The air show, on March 21 and 22 at Gen. William J. Fox Field in Lancaster, will also feature as the headlining act the Navy’s precision flight team, the Blue Angels.
“This year’s goal is to knock the socks off the aviation enthusiast, and that’s not an easy task here in Aerospace Valley,” Los Angeles County Air Show Board President Mike VanKirk said. “For those of us who live here, we’re blessed to see some of the world’s top aircraft fly on a regular basis, but I’m thrilled to say the 2020 show is shaping up to be one of the most exciting air shows in the country.”
In addition to the Blue Angels, the Navy’s F-35C demonstration team from Naval Air Station Lemoore, California, will showcase the service’s latest fighter. The F-35C is the Navy variant of the joint strike fighter, which also has versions for the Air Force and Marine Corps, as well as several international partners.
This is the first year the Navy has fielded a F-35C team for air shows.
Another first for this year’s show is an appearance by the Army’s Golden Knights Parachute Team, made up of demonstration and competition parachutists drawn from all parts of the U.S. Army.
Aerobatic pilot Chuck Coleman returns to the Los Angeles County Air Show this year. The local pilot has performed throughout the country and has been involved most recently in making the upcoming “Top Gun” sequel.
Coleman served as the aerobatic flight instructor for the “Tom Cruise School of Flying” in his Extra 300L airplane and performed in more than 140 flights with the actors.
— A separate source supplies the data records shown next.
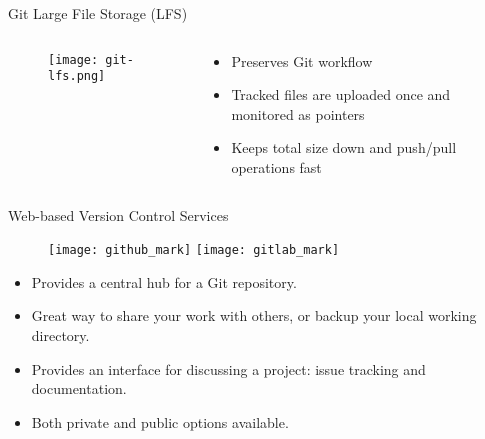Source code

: \documentclass{beamer}
\begin{document}
\begin{frame}{Git Large File Storage (LFS)}
  \begin{columns}
    \begin{column}{0.5\textwidth}
      \begin{figure}[]
        \centering
        \texttt{[image: git-lfs.png]}
        \caption{}
      \end{figure}
    \end{column}

    \begin{column}{0.5\textwidth}
      \begin{itemize}
        \item Preserves Git workflow

        \item Tracked files are uploaded once and monitored as pointers

        \item Keeps total size down and push/pull operations fast
      \end{itemize}
    \end{column}
  \end{columns}
\end{frame}

%
% 
%
%
%
\begin{frame}{Web-based Version Control Services}
  \begin{figure}
    \center
    \texttt{[image: github\_mark]}
    \texttt{[image: gitlab\_mark]}
  \end{figure}

  \begin{itemize}
    \item Provides a central hub for a Git repository.

    \item Great way to share your work with others, or backup your local working directory.

    \item Provides an interface for discussing a project: issue tracking and documentation.

    \item Both private and public options available.
  \end{itemize}
\end{frame}
\end{document}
These performers are in addition to the previously announced Air Force F-22 Raptor Demonstration Team, “Tora! Tora! Tora!” warbirds, Alabama Boys, Rob Harrison The Tumbling Bear and Vicky Benzing flying her Stearman biplane.
On the ground, a new display will tell the story of War Eagle Field, the World War II flying school for Royal Air Force pilots in Lancaster. The display, a joint effort with the Antelope Valley Rural Museum, will detail the Polaris Flight Academy and its cadre of British and Canadian fliers.
The popular Heroes and Legends history panels will feature discussions on subjects as varied as the U-2 spy plane, women in aviation and War Eagle Field.
The interactive STEM Expo continues to expand, offering hands-on activities in science, technology, engineering and math.
“For the first time in the Air Show’s history, we’re offering public premium seating, so folks will be able to get a fence line view, seating and other amenities,” VanKirk said. “It’s not just the ‘In the Sky’ show, but our ‘On the Ground’ static displays, Heroes and Legends History panel, interactive STEM, and great food that make a perfect recipe for an amazing event. Our robust line-up including the 2020 is an exciting year for all aerospace enthusiasts.”
Tickets are on sale at www.lacountyairshow.com, the show website.